---------- RECORDS SHOWN
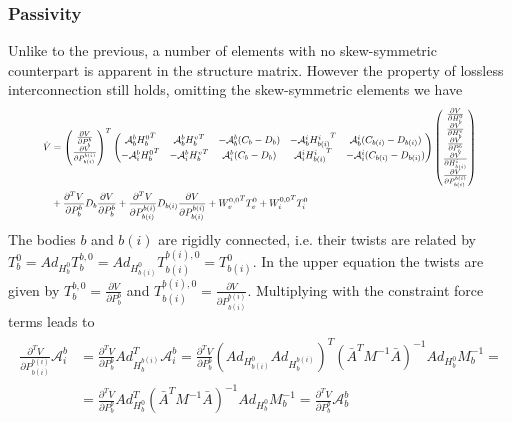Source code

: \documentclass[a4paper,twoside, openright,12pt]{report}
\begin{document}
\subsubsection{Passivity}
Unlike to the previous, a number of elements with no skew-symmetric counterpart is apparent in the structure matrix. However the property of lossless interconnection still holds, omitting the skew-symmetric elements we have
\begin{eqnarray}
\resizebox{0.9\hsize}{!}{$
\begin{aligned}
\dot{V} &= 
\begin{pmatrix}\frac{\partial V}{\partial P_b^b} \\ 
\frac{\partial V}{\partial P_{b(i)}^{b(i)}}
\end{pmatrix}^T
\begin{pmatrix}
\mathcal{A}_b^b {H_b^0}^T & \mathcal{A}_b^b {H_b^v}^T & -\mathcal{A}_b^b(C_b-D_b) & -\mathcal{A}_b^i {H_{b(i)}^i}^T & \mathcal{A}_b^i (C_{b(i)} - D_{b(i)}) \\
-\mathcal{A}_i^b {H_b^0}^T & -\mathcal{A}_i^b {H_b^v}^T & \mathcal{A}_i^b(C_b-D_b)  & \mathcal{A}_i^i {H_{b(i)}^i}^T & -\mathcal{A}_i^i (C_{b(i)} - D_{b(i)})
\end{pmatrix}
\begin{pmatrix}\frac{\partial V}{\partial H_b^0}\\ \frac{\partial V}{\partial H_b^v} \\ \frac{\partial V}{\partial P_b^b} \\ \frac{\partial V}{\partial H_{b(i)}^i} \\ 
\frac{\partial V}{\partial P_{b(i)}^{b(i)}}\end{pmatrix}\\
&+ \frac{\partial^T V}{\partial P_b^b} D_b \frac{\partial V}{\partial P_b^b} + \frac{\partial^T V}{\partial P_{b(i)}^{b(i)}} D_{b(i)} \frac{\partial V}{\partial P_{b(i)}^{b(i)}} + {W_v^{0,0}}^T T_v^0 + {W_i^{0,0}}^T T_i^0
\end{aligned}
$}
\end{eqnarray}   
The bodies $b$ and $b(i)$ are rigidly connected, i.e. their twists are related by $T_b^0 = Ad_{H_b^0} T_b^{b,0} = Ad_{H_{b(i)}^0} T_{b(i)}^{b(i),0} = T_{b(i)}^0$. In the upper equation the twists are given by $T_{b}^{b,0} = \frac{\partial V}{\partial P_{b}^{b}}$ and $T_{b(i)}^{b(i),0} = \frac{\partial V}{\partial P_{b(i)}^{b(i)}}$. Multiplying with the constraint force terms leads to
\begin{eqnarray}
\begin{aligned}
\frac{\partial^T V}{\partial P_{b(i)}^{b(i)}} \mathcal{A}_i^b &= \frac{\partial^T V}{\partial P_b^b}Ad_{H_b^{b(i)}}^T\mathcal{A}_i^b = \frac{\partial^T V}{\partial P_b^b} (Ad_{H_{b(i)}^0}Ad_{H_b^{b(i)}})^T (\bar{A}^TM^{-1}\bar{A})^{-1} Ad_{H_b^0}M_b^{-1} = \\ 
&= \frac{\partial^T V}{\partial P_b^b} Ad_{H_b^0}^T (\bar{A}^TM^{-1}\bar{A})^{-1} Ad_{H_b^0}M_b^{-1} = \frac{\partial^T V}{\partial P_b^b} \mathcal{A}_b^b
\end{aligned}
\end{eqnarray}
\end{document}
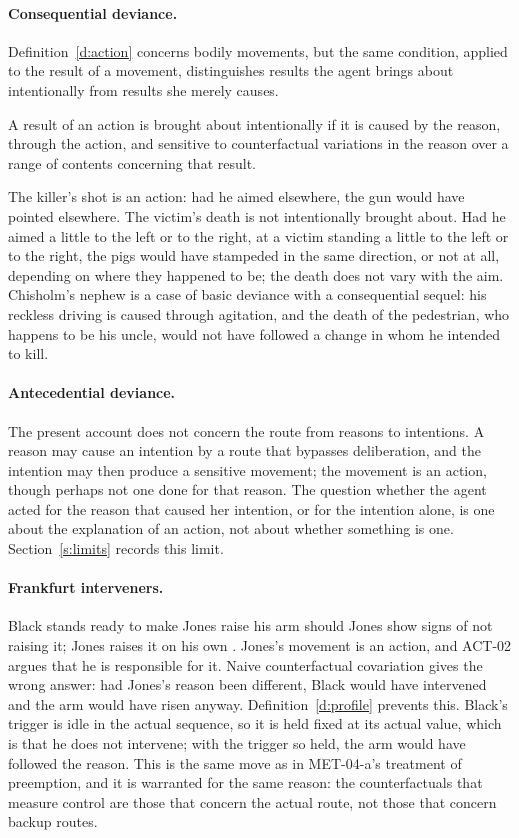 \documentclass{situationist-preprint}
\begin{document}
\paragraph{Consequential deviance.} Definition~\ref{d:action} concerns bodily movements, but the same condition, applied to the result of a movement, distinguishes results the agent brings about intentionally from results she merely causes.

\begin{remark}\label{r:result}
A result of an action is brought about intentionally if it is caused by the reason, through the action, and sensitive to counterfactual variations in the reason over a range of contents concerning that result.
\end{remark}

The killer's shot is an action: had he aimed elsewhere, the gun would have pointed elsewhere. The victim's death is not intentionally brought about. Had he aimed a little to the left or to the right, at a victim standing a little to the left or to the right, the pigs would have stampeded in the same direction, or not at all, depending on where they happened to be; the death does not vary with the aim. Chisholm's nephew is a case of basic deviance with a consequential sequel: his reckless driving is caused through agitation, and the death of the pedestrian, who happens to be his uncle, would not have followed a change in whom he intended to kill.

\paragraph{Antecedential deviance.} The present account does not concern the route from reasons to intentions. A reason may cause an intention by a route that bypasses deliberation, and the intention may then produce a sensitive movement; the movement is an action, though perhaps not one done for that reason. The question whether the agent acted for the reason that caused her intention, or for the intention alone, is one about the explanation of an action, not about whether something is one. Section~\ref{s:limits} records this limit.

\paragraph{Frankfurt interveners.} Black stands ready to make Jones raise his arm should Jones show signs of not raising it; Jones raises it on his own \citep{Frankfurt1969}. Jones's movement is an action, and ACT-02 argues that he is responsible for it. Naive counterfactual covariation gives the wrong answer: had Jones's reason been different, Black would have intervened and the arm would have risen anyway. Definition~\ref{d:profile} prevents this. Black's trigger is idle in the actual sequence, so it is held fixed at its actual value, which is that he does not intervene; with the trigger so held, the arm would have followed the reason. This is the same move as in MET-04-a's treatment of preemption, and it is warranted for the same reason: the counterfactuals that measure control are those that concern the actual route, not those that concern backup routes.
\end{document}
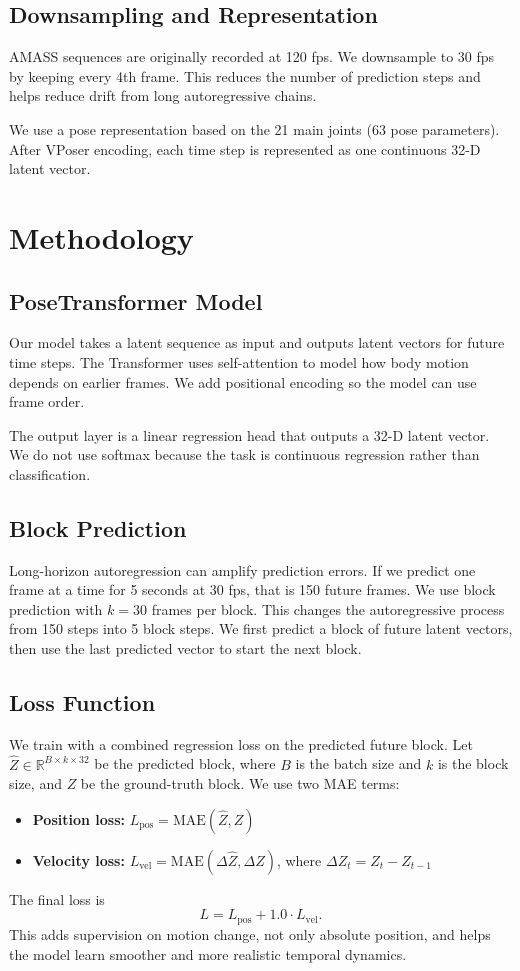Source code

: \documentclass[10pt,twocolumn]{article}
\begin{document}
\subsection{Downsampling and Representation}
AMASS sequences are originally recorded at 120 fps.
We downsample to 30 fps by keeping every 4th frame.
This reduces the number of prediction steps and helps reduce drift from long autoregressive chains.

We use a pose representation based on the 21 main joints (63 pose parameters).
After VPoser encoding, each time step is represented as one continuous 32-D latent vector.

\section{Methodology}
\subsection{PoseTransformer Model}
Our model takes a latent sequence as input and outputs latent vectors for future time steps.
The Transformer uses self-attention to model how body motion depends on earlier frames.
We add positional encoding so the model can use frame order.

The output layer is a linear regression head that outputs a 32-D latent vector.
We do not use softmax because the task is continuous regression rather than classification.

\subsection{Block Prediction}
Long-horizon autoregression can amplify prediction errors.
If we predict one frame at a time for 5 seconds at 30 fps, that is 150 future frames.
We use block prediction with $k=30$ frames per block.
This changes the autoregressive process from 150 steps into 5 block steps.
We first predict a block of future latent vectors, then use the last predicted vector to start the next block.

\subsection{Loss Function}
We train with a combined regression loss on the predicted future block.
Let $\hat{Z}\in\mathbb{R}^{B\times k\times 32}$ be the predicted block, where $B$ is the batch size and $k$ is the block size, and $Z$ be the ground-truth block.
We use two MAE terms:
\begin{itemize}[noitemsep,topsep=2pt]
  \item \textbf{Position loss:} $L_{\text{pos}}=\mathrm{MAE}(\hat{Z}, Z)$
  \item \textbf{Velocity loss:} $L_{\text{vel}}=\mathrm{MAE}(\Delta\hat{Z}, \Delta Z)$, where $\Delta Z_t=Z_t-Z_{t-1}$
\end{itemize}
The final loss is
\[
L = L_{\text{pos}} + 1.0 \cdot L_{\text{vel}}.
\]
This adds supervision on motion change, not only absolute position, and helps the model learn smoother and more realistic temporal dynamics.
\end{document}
--------------------
Without including any pictures, output all the entries above exactly.

Source code

: \documentclass[a4paper,twoside, openright,12pt]{report}
\begin{document}
\subsubsection{Passivity}
Unlike to the previous, a number of elements with no skew-symmetric counterpart is apparent in the structure matrix. However the property of lossless interconnection still holds, omitting the skew-symmetric elements we have
\begin{eqnarray}
\resizebox{0.9\hsize}{!}{$
\begin{aligned}
\dot{V} &= 
\begin{pmatrix}\frac{\partial V}{\partial P_b^b} \\ 
\frac{\partial V}{\partial P_{b(i)}^{b(i)}}
\end{pmatrix}^T
\begin{pmatrix}
\mathcal{A}_b^b {H_b^0}^T & \mathcal{A}_b^b {H_b^v}^T & -\mathcal{A}_b^b(C_b-D_b) & -\mathcal{A}_b^i {H_{b(i)}^i}^T & \mathcal{A}_b^i (C_{b(i)} - D_{b(i)}) \\
-\mathcal{A}_i^b {H_b^0}^T & -\mathcal{A}_i^b {H_b^v}^T & \mathcal{A}_i^b(C_b-D_b)  & \mathcal{A}_i^i {H_{b(i)}^i}^T & -\mathcal{A}_i^i (C_{b(i)} - D_{b(i)})
\end{pmatrix}
\begin{pmatrix}\frac{\partial V}{\partial H_b^0}\\ \frac{\partial V}{\partial H_b^v} \\ \frac{\partial V}{\partial P_b^b} \\ \frac{\partial V}{\partial H_{b(i)}^i} \\ 
\frac{\partial V}{\partial P_{b(i)}^{b(i)}}\end{pmatrix}\\
&+ \frac{\partial^T V}{\partial P_b^b} D_b \frac{\partial V}{\partial P_b^b} + \frac{\partial^T V}{\partial P_{b(i)}^{b(i)}} D_{b(i)} \frac{\partial V}{\partial P_{b(i)}^{b(i)}} + {W_v^{0,0}}^T T_v^0 + {W_i^{0,0}}^T T_i^0
\end{aligned}
$}
\end{eqnarray}   
The bodies $b$ and $b(i)$ are rigidly connected, i.e. their twists are related by $T_b^0 = Ad_{H_b^0} T_b^{b,0} = Ad_{H_{b(i)}^0} T_{b(i)}^{b(i),0} = T_{b(i)}^0$. In the upper equation the twists are given by $T_{b}^{b,0} = \frac{\partial V}{\partial P_{b}^{b}}$ and $T_{b(i)}^{b(i),0} = \frac{\partial V}{\partial P_{b(i)}^{b(i)}}$. Multiplying with the constraint force terms leads to
\begin{eqnarray}
\begin{aligned}
\frac{\partial^T V}{\partial P_{b(i)}^{b(i)}} \mathcal{A}_i^b &= \frac{\partial^T V}{\partial P_b^b}Ad_{H_b^{b(i)}}^T\mathcal{A}_i^b = \frac{\partial^T V}{\partial P_b^b} (Ad_{H_{b(i)}^0}Ad_{H_b^{b(i)}})^T (\bar{A}^TM^{-1}\bar{A})^{-1} Ad_{H_b^0}M_b^{-1} = \\ 
&= \frac{\partial^T V}{\partial P_b^b} Ad_{H_b^0}^T (\bar{A}^TM^{-1}\bar{A})^{-1} Ad_{H_b^0}M_b^{-1} = \frac{\partial^T V}{\partial P_b^b} \mathcal{A}_b^b
\end{aligned}
\end{eqnarray}
\end{document}
 \documentclass{situationist-preprint}
\begin{document}
\paragraph{Consequential deviance.} Definition~\ref{d:action} concerns bodily movements, but the same condition, applied to the result of a movement, distinguishes results the agent brings about intentionally from results she merely causes.

\begin{remark}\label{r:result}
A result of an action is brought about intentionally if it is caused by the reason, through the action, and sensitive to counterfactual variations in the reason over a range of contents concerning that result.
\end{remark}

The killer's shot is an action: had he aimed elsewhere, the gun would have pointed elsewhere. The victim's death is not intentionally brought about. Had he aimed a little to the left or to the right, at a victim standing a little to the left or to the right, the pigs would have stampeded in the same direction, or not at all, depending on where they happened to be; the death does not vary with the aim. Chisholm's nephew is a case of basic deviance with a consequential sequel: his reckless driving is caused through agitation, and the death of the pedestrian, who happens to be his uncle, would not have followed a change in whom he intended to kill.

\paragraph{Antecedential deviance.} The present account does not concern the route from reasons to intentions. A reason may cause an intention by a route that bypasses deliberation, and the intention may then produce a sensitive movement; the movement is an action, though perhaps not one done for that reason. The question whether the agent acted for the reason that caused her intention, or for the intention alone, is one about the explanation of an action, not about whether something is one. Section~\ref{s:limits} records this limit.

\paragraph{Frankfurt interveners.} Black stands ready to make Jones raise his arm should Jones show signs of not raising it; Jones raises it on his own \citep{Frankfurt1969}. Jones's movement is an action, and ACT-02 argues that he is responsible for it. Naive counterfactual covariation gives the wrong answer: had Jones's reason been different, Black would have intervened and the arm would have risen anyway. Definition~\ref{d:profile} prevents this. Black's trigger is idle in the actual sequence, so it is held fixed at its actual value, which is that he does not intervene; with the trigger so held, the arm would have followed the reason. This is the same move as in MET-04-a's treatment of preemption, and it is warranted for the same reason: the counterfactuals that measure control are those that concern the actual route, not those that concern backup routes.
\end{document}
Source code

: \documentclass[10pt,twocolumn]{article}
\begin{document}
\subsection{Downsampling and Representation}
AMASS sequences are originally recorded at 120 fps.
We downsample to 30 fps by keeping every 4th frame.
This reduces the number of prediction steps and helps reduce drift from long autoregressive chains.

We use a pose representation based on the 21 main joints (63 pose parameters).
After VPoser encoding, each time step is represented as one continuous 32-D latent vector.

\section{Methodology}
\subsection{PoseTransformer Model}
Our model takes a latent sequence as input and outputs latent vectors for future time steps.
The Transformer uses self-attention to model how body motion depends on earlier frames.
We add positional encoding so the model can use frame order.

The output layer is a linear regression head that outputs a 32-D latent vector.
We do not use softmax because the task is continuous regression rather than classification.

\subsection{Block Prediction}
Long-horizon autoregression can amplify prediction errors.
If we predict one frame at a time for 5 seconds at 30 fps, that is 150 future frames.
We use block prediction with $k=30$ frames per block.
This changes the autoregressive process from 150 steps into 5 block steps.
We first predict a block of future latent vectors, then use the last predicted vector to start the next block.

\subsection{Loss Function}
We train with a combined regression loss on the predicted future block.
Let $\hat{Z}\in\mathbb{R}^{B\times k\times 32}$ be the predicted block, where $B$ is the batch size and $k$ is the block size, and $Z$ be the ground-truth block.
We use two MAE terms:
\begin{itemize}[noitemsep,topsep=2pt]
  \item \textbf{Position loss:} $L_{\text{pos}}=\mathrm{MAE}(\hat{Z}, Z)$
  \item \textbf{Velocity loss:} $L_{\text{vel}}=\mathrm{MAE}(\Delta\hat{Z}, \Delta Z)$, where $\Delta Z_t=Z_t-Z_{t-1}$
\end{itemize}
The final loss is
\[
L = L_{\text{pos}} + 1.0 \cdot L_{\text{vel}}.
\]
This adds supervision on motion change, not only absolute position, and helps the model learn smoother and more realistic temporal dynamics.
\end{document}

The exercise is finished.